Privacy policy.

Updated: 2nd August 2025
Controller: Samantha Devlin (Sole trader)
Contact: Contact me | Worthing, West Sussex, UK

1. What personal data I collect and why

I collect and store personal data for the following purposes:

  • Contact details: Name, email, phone number, so I can respond and schedule appointments.

  • Appointment & billing data: Dates, fees, notes, to manage sessions and payments.

  • Clinical information: Presenting issues, coping strategies, session notes, which are essential for providing care.

  • Online communications: Emails, Zoom/Teams logs, only as needed for your therapy.

Legal basis for processing:
Your data is processed under Article 6 GDPR ("contract" – to deliver agreed therapy), Article 9 ("special category data" – client notes and clinical info) under professional and safeguarding obligations under the Data Protection Act 2018.

2. How I use and protect your data

  • Client info and session records are stored securely and access is restricted to me only.

  • Electronic data (e.g., notes, emails) is stored in a password-protected system or encrypted files.

  • Hard copy notes are locked in a secure cabinet or shredded securely after retention period.

  • Teletherapy sessions using Zoom are password-protected and comply with privacy guidance.

3. Data retention & deletion

I do not keep personal data longer than necessary:

  • Clinical notes & session records: Retained for 5 years following therapy ending.

  • Contact and admin data: Usually deleted after 2 years, unless longer contact is clinically or contractually needed.

At the end of the retention period, your data is securely destroyed.

4. Data sharing

No data will be shared with third parties except:

  • If required by law (e.g., court order, safeguarding concern).

  • For professional supervision (ensuring confidentiality) or to collaborate with accountants for bookkeeping, with client identity anonymised where possible.

5. Your rights under GDPR

You have the following rights:

  • Access: Request a copy of the data I hold about you.

  • Rectification: Ask to correct inaccurate or incomplete data.

  • Erasure: Request deletion of your data (unless legal obligations require retention).

  • Restriction or objection to certain processing.
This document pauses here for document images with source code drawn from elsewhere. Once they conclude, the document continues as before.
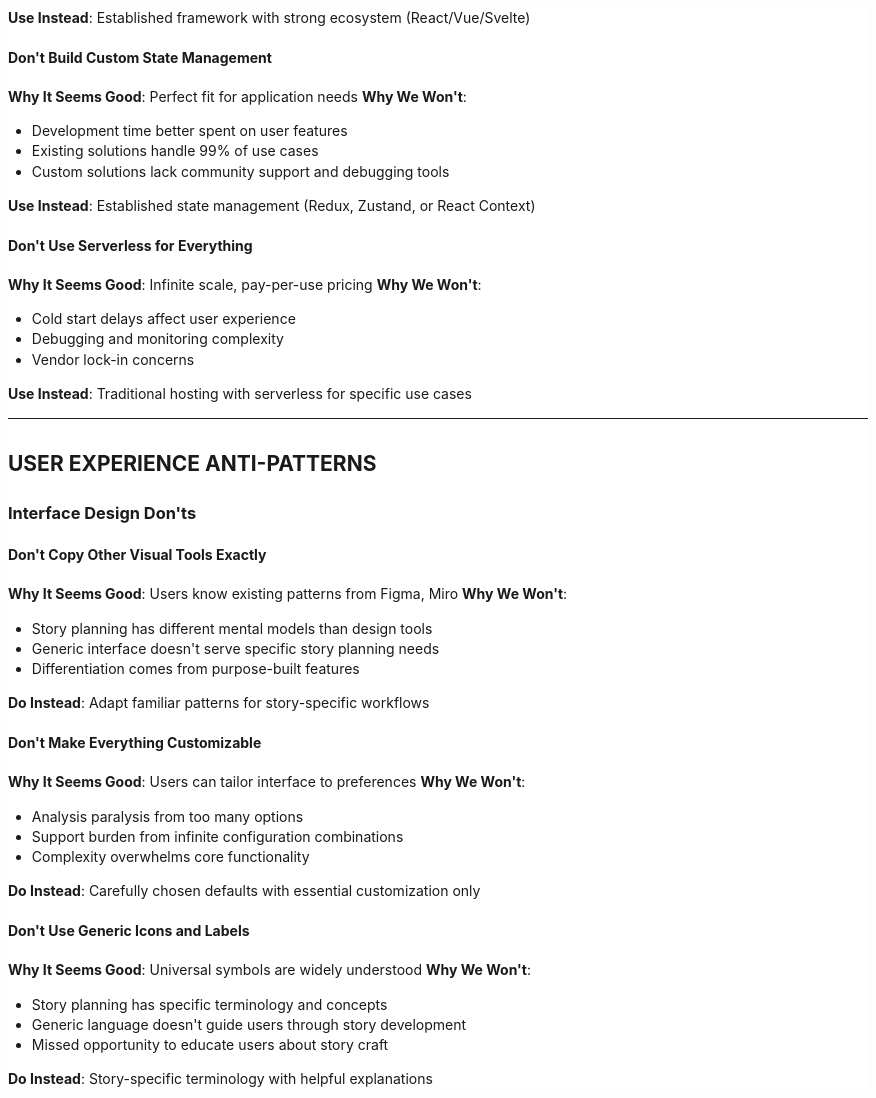 **Use Instead**: Established framework with strong ecosystem (React/Vue/Svelte)

#### Don't Build Custom State Management
**Why It Seems Good**: Perfect fit for application needs
**Why We Won't**:
- Development time better spent on user features
- Existing solutions handle 99% of use cases
- Custom solutions lack community support and debugging tools

**Use Instead**: Established state management (Redux, Zustand, or React Context)

#### Don't Use Serverless for Everything
**Why It Seems Good**: Infinite scale, pay-per-use pricing
**Why We Won't**:
- Cold start delays affect user experience
- Debugging and monitoring complexity
- Vendor lock-in concerns

**Use Instead**: Traditional hosting with serverless for specific use cases

---

## USER EXPERIENCE ANTI-PATTERNS

### Interface Design Don'ts

#### Don't Copy Other Visual Tools Exactly
**Why It Seems Good**: Users know existing patterns from Figma, Miro
**Why We Won't**:
- Story planning has different mental models than design tools
- Generic interface doesn't serve specific story planning needs
- Differentiation comes from purpose-built features

**Do Instead**: Adapt familiar patterns for story-specific workflows

#### Don't Make Everything Customizable
**Why It Seems Good**: Users can tailor interface to preferences
**Why We Won't**:
- Analysis paralysis from too many options
- Support burden from infinite configuration combinations
- Complexity overwhelms core functionality

**Do Instead**: Carefully chosen defaults with essential customization only

#### Don't Use Generic Icons and Labels
**Why It Seems Good**: Universal symbols are widely understood
**Why We Won't**:
- Story planning has specific terminology and concepts
- Generic language doesn't guide users through story development
- Missed opportunity to educate users about story craft

**Do Instead**: Story-specific terminology with helpful explanations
  • Choose not to consent: If processing was based on consent, you can withdraw it.

To exercise any of these rights, contact me via email. I will respond within one month or let you know if I need more time.

6. ICO registration & accountability

  • I am registered with the Information Commissioner’s Office (ICO) and pay the required annual fee.

  • I follow professional guidance on GDPR from BACP and UK regulatory bodies.

7. Complaints and breach notifications

  • In the event of a data breach that risks your rights, I will inform you within 72 hours and report to the ICO if required.

  • You have the right to lodge a complaint directly with the ICO.

8. Using this site

This privacy information applies even if you do not go on to become a client. If you submit this form:

  • I will store your contact details (name/email) at your request to respond.

  • Cookies and analytics on the website may collect anonymous usage data.

9. Updates to this notice

This notice may be updated occasionally to remain compliant. The updated date above reflects the most recent review. Please review it periodically.